It feels like both wheels are receiving the same amount of torque at the same time when the car is in a turn. Therefore, the wheel hopping and bouncing. Sounds like a VLSD issue to me that is caused by your alignment issues. The VLSD operation depends on the resistence acted on the wheels. Changing the suspension and geometry might have impacted the resistence, therefore causing the differential to act differently than it was designed for. I could be wrong though. I haven't had a ride in your car to know what's really going on. But then, people with the GT-Spec rear braces are also experiencing identical issues. |
Originally Posted by tyau
(Post 8912335)
Just read your first post again. I believe people who have installed the GT-Spec lower brace are experiencing similar, but less drastic, noise.

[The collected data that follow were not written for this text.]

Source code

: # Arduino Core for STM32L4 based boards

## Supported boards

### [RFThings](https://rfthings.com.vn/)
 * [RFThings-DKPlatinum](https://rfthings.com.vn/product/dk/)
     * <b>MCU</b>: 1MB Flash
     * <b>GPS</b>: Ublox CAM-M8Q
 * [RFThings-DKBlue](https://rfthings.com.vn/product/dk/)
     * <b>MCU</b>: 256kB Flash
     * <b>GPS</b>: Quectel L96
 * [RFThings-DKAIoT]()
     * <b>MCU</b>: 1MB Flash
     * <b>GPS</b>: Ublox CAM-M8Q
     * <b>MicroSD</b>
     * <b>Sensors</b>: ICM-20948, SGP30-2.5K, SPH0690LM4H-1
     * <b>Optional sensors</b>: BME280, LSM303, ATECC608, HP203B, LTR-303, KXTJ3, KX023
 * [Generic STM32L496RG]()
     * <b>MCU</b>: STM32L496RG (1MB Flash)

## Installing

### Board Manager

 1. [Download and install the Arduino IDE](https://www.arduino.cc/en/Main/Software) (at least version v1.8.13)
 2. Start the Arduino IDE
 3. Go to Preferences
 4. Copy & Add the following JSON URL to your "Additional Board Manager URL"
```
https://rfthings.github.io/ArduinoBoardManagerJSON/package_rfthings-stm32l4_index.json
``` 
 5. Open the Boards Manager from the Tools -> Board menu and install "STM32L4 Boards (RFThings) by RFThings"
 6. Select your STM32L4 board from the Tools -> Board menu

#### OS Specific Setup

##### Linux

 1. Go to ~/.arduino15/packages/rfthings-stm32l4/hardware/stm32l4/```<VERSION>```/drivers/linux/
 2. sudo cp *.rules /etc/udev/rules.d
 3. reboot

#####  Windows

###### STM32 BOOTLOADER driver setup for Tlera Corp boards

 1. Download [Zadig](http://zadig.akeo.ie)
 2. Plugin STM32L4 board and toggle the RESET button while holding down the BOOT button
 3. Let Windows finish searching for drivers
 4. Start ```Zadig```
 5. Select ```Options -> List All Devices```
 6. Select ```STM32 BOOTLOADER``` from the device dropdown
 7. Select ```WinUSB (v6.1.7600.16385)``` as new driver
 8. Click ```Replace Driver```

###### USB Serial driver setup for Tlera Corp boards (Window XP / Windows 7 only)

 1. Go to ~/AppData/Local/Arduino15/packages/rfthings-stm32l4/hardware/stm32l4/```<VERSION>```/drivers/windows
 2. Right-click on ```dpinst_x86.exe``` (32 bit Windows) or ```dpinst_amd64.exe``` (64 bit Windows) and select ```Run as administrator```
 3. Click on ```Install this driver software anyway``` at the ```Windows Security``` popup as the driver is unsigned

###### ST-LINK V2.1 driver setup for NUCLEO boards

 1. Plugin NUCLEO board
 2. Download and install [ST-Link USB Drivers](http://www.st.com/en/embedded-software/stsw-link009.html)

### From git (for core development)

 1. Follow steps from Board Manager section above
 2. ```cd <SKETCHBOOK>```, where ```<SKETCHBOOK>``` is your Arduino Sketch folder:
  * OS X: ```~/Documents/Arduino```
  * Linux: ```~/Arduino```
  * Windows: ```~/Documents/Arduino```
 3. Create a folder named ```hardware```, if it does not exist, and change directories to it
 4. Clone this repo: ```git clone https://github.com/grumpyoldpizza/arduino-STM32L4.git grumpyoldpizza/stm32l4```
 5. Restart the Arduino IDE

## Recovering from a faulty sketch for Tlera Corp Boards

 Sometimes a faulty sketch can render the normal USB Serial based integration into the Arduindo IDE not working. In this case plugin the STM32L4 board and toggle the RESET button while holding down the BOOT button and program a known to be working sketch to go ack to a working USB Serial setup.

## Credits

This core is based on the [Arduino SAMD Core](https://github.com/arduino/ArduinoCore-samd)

It probably sounds like you are having a locked differential. And it occurs until you straighten your car, Right? It feels like both wheels are receiving the same amount of torque at the same time when the car is in a turn. Therefore, the wheel hopping and bouncing. Nobody can really explain this, but people with a stiffened rear subframe setup on their Z or G ALWAYS experience this problem, that their VLSD suddenly acting like a 2way or a locked differential. I don't think the suspension is hitting anything, or that anything is loose. I don't think an alignment will solve your problem. You can try changing to a thicker differential fluid. That's my reccomendation because after rereading your original post, it sounds as if the constant knocking noise at turn, the wheel hopping, and the sliding is differential related. People with GT-Spec lower brace are experiencing similar "problems". But not as drastic. Also, I don't have VLSD, I have Open Diff. My car is an 07 Base. Would the differential problems you're talking about affect me? |
Originally Posted by tyau
(Post 8912335)
Sounds like a VLSD issue to me that is caused by your alignment issues. The VLSD operation depends on the resistence acted on the wheels. Changing the suspension and geometry might have impacted the resistence, therefore causing the differential to act differently than it was designed for. I could be wrong though. I haven't had a ride in your car to know what's really going on.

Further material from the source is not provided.